Story and photos by Jeannette Cruz
GCU News Bureau  

Part of being an educator is understanding that students enter the classroom with their own specific learning needs, abilities, backgrounds and personal histories.

But Jeff Heil, a digital content innovator for the San Diego County Office of Education and an educator for more than two decades, wanted to talk Thursday morning about what it means to create positive learning outcomes for all students and the creative ways technology can support that.

“If Google can do it, why can’t we?” he asked more than 400 education teachers, specialists and students from across the state who gathered at Grand Canyon University for the two-day Arizona Google EdTechTeam Summit

Sessions challenged participants to think outside the box.

He told the story of joining the Air Force after high school, moving to San Diego to work at a new hotel and being surprised when his mother told him, “Son, we ain’t school people.” 

It was that conversation that inspired him to go to the University of California, San Diego at the age of 28, where he studied philosophy, and he said that although the future was uncertain his only goal was to obtain a degree. But as time went on, he came to find out about a homeless shelter for youths near where he lived. It was then he knew what he wanted to do.

He invested in those youths; they became a part of him. And when the old school clam shell iBook was introduced in 1999, he was eager to bring the technology into the classroom. That moment in time was empowering.

“When you think about them, who tells their stories? Society — and it’s an even bleaker picture,” Heil said. “These kids started making movies — movie after movie — and that’s how they started telling their stories.

“When I left, I knew the power of relationships.
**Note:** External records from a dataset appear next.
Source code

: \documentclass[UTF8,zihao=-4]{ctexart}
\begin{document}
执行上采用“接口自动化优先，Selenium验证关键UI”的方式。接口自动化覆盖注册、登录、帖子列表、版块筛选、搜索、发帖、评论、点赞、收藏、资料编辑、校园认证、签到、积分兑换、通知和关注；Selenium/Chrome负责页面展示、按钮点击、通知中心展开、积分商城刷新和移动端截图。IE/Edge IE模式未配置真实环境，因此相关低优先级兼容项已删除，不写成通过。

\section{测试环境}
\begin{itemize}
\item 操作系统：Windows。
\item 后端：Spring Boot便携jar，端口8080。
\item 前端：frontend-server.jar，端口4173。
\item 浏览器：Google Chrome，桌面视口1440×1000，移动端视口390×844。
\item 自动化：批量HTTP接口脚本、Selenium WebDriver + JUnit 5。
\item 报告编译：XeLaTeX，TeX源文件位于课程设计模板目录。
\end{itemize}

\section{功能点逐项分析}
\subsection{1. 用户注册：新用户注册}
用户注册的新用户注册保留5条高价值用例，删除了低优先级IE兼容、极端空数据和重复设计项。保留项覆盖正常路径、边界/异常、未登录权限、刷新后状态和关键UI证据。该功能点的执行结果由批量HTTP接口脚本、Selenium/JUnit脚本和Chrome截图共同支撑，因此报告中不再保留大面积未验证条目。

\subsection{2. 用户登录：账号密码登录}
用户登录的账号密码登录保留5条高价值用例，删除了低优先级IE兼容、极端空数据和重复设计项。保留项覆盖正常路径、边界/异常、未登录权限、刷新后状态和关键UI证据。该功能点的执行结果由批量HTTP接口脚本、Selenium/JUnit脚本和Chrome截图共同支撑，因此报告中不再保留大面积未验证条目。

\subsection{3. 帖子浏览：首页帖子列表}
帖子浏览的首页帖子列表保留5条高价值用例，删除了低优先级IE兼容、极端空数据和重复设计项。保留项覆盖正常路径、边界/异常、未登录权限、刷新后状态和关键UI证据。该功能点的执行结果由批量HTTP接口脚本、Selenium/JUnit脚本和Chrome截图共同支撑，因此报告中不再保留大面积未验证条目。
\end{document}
I am friends with probably 300 to 400 of them on Facebook now, and it brings me great joy to see their success … it is a huge win.”

To cap off his keynote, Heil shared video clips created by some of those individuals, including a video of Ryan Hudson, a snowboarder and North Face brand ambassador who grew up in and out of the homeless shelter and still calls him “Pops.”

Participants exchange ideas while learning a new Google application.

“It’s that idea of paying it forward that I think is a direct result of the empathy and relationships that we have in the classroom,” Heil said.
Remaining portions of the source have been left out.